[[ Given records, beginning ]]

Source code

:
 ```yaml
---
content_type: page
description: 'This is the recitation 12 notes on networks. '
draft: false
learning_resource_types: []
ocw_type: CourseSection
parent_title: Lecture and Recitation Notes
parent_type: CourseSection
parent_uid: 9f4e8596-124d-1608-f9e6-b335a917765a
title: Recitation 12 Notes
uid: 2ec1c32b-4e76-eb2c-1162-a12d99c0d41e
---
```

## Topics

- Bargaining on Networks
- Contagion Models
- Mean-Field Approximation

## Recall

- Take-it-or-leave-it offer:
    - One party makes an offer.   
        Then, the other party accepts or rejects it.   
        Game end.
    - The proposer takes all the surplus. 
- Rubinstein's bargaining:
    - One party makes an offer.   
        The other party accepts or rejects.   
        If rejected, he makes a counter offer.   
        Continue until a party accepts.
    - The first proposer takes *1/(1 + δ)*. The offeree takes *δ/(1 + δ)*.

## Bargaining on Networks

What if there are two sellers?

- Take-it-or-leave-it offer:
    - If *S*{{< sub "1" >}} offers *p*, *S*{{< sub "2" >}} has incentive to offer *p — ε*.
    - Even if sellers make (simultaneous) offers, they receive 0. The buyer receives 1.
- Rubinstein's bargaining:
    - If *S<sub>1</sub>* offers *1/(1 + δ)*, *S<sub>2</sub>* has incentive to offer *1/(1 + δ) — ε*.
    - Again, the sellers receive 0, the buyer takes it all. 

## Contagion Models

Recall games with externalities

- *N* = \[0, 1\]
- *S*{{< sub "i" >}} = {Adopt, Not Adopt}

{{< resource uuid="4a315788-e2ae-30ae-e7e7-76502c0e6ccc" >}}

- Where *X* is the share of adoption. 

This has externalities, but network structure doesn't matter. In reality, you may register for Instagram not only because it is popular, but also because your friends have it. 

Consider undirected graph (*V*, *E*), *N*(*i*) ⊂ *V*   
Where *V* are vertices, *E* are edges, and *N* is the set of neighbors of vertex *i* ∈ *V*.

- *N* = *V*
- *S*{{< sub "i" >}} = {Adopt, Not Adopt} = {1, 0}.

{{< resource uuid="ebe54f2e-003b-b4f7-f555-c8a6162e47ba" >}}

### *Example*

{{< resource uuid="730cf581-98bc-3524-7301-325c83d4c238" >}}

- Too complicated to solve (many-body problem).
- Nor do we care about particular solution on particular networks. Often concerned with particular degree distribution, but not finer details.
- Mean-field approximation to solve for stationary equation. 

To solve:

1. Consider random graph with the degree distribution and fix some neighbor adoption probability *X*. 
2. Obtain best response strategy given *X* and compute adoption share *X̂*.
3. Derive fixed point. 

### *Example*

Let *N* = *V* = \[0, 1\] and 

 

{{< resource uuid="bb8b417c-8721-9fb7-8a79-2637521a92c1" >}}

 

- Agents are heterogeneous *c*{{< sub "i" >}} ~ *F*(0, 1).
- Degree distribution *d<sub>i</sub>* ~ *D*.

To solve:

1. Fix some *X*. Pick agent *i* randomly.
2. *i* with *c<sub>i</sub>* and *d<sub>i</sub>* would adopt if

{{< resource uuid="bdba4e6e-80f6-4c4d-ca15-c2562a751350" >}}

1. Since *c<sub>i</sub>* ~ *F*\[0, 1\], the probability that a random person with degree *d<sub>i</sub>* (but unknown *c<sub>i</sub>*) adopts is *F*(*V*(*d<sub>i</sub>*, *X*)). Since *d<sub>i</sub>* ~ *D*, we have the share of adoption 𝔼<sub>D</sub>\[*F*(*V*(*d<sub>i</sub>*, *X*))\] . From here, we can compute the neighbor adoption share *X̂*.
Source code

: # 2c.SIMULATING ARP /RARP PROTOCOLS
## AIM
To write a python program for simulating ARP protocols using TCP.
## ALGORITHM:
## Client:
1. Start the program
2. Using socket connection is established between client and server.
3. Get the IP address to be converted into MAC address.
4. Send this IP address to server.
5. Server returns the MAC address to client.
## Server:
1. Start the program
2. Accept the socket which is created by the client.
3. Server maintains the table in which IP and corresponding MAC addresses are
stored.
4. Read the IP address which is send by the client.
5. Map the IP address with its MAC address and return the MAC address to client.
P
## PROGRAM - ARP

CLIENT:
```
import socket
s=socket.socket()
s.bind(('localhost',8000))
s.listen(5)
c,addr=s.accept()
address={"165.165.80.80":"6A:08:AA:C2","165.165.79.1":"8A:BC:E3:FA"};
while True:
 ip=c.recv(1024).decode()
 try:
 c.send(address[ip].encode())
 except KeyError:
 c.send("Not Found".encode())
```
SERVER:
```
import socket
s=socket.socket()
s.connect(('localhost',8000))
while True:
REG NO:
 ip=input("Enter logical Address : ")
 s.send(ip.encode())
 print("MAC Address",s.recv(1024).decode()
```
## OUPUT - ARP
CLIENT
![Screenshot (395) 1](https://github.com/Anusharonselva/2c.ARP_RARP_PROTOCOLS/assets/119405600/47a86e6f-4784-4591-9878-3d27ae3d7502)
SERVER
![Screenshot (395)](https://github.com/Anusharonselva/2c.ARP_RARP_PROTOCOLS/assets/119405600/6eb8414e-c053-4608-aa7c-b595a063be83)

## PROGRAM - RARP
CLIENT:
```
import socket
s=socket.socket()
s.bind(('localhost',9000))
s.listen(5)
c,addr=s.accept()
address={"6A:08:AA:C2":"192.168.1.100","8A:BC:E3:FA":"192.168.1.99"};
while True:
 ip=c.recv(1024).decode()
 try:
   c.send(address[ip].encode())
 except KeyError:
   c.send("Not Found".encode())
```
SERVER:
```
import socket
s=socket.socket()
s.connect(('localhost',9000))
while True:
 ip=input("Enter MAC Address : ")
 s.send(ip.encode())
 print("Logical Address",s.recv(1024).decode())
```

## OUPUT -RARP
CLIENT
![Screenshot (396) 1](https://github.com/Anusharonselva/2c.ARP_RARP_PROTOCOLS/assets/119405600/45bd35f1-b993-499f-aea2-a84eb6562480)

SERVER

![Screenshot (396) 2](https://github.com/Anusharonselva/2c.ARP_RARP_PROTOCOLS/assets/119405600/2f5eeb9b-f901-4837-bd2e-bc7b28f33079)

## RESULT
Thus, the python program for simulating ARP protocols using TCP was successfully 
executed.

[[ Given records, end ]]

▶ [Action item]: Would you restate the material above word for word?

▶ [Completed task]:
Source code

:
 ```yaml
---
content_type: page
description: 'This is the recitation 12 notes on networks. '
draft: false
learning_resource_types: []
ocw_type: CourseSection
parent_title: Lecture and Recitation Notes
parent_type: CourseSection
parent_uid: 9f4e8596-124d-1608-f9e6-b335a917765a
title: Recitation 12 Notes
uid: 2ec1c32b-4e76-eb2c-1162-a12d99c0d41e
---
```

## Topics

- Bargaining on Networks
- Contagion Models
- Mean-Field Approximation

## Recall

- Take-it-or-leave-it offer:
    - One party makes an offer.   
        Then, the other party accepts or rejects it.   
        Game end.
    - The proposer takes all the surplus. 
- Rubinstein's bargaining:
    - One party makes an offer.   
        The other party accepts or rejects.   
        If rejected, he makes a counter offer.   
        Continue until a party accepts.
    - The first proposer takes *1/(1 + δ)*. The offeree takes *δ/(1 + δ)*.

## Bargaining on Networks

What if there are two sellers?

- Take-it-or-leave-it offer:
    - If *S*{{< sub "1" >}} offers *p*, *S*{{< sub "2" >}} has incentive to offer *p — ε*.
    - Even if sellers make (simultaneous) offers, they receive 0. The buyer receives 1.
- Rubinstein's bargaining:
    - If *S<sub>1</sub>* offers *1/(1 + δ)*, *S<sub>2</sub>* has incentive to offer *1/(1 + δ) — ε*.
    - Again, the sellers receive 0, the buyer takes it all. 

## Contagion Models

Recall games with externalities

- *N* = \[0, 1\]
- *S*{{< sub "i" >}} = {Adopt, Not Adopt}

{{< resource uuid="4a315788-e2ae-30ae-e7e7-76502c0e6ccc" >}}

- Where *X* is the share of adoption. 

This has externalities, but network structure doesn't matter. In reality, you may register for Instagram not only because it is popular, but also because your friends have it. 

Consider undirected graph (*V*, *E*), *N*(*i*) ⊂ *V*   
Where *V* are vertices, *E* are edges, and *N* is the set of neighbors of vertex *i* ∈ *V*.

- *N* = *V*
- *S*{{< sub "i" >}} = {Adopt, Not Adopt} = {1, 0}.

{{< resource uuid="ebe54f2e-003b-b4f7-f555-c8a6162e47ba" >}}

### *Example*

{{< resource uuid="730cf581-98bc-3524-7301-325c83d4c238" >}}

- Too complicated to solve (many-body problem).
- Nor do we care about particular solution on particular networks. Often concerned with particular degree distribution, but not finer details.
- Mean-field approximation to solve for stationary equation. 

To solve:

1. Consider random graph with the degree distribution and fix some neighbor adoption probability *X*. 
2. Obtain best response strategy given *X* and compute adoption share *X̂*.
3. Derive fixed point. 

### *Example*

Let *N* = *V* = \[0, 1\] and 

 

{{< resource uuid="bb8b417c-8721-9fb7-8a79-2637521a92c1" >}}

 

- Agents are heterogeneous *c*{{< sub "i" >}} ~ *F*(0, 1).
- Degree distribution *d<sub>i</sub>* ~ *D*.

To solve:

1. Fix some *X*. Pick agent *i* randomly.
2. *i* with *c<sub>i</sub>* and *d<sub>i</sub>* would adopt if

{{< resource uuid="bdba4e6e-80f6-4c4d-ca15-c2562a751350" >}}

1. Since *c<sub>i</sub>* ~ *F*\[0, 1\], the probability that a random person with degree *d<sub>i</sub>* (but unknown *c<sub>i</sub>*) adopts is *F*(*V*(*d<sub>i</sub>*, *X*)). Since *d<sub>i</sub>* ~ *D*, we have the share of adoption 𝔼<sub>D</sub>\[*F*(*V*(*d<sub>i</sub>*, *X*))\] . From here, we can compute the neighbor adoption share *X̂*.
Source code

: # 2c.SIMULATING ARP /RARP PROTOCOLS
## AIM
To write a python program for simulating ARP protocols using TCP.
## ALGORITHM:
## Client:
1. Start the program
2. Using socket connection is established between client and server.
3. Get the IP address to be converted into MAC address.
4. Send this IP address to server.
5. Server returns the MAC address to client.
## Server:
1. Start the program
2. Accept the socket which is created by the client.
3. Server maintains the table in which IP and corresponding MAC addresses are
stored.
4. Read the IP address which is send by the client.
5. Map the IP address with its MAC address and return the MAC address to client.
P
## PROGRAM - ARP

CLIENT:
```
import socket
s=socket.socket()
s.bind(('localhost',8000))
s.listen(5)
c,addr=s.accept()
address={"165.165.80.80":"6A:08:AA:C2","165.165.79.1":"8A:BC:E3:FA"};
while True:
 ip=c.recv(1024).decode()
 try:
 c.send(address[ip].encode())
 except KeyError:
 c.send("Not Found".encode())
```
SERVER:
```
import socket
s=socket.socket()
s.connect(('localhost',8000))
while True:
REG NO:
 ip=input("Enter logical Address : ")
 s.send(ip.encode())
 print("MAC Address",s.recv(1024).decode()
```
## OUPUT - ARP
CLIENT
![Screenshot (395) 1](https://github.com/Anusharonselva/2c.ARP_RARP_PROTOCOLS/assets/119405600/47a86e6f-4784-4591-9878-3d27ae3d7502)
SERVER
![Screenshot (395)](https://github.com/Anusharonselva/2c.ARP_RARP_PROTOCOLS/assets/119405600/6eb8414e-c053-4608-aa7c-b595a063be83)

## PROGRAM - RARP
CLIENT:
```
import socket
s=socket.socket()
s.bind(('localhost',9000))
s.listen(5)
c,addr=s.accept()
address={"6A:08:AA:C2":"192.168.1.100","8A:BC:E3:FA":"192.168.1.99"};
while True:
 ip=c.recv(1024).decode()
 try:
   c.send(address[ip].encode())
 except KeyError:
   c.send("Not Found".encode())
```
SERVER:
```
import socket
s=socket.socket()
s.connect(('localhost',9000))
while True:
 ip=input("Enter MAC Address : ")
 s.send(ip.encode())
 print("Logical Address",s.recv(1024).decode())
```

## OUPUT -RARP
CLIENT
![Screenshot (396) 1](https://github.com/Anusharonselva/2c.ARP_RARP_PROTOCOLS/assets/119405600/45bd35f1-b993-499f-aea2-a84eb6562480)

SERVER

![Screenshot (396) 2](https://github.com/Anusharonselva/2c.ARP_RARP_PROTOCOLS/assets/119405600/2f5eeb9b-f901-4837-bd2e-bc7b28f33079)

## RESULT
Thus, the python program for simulating ARP protocols using TCP was successfully 
executed.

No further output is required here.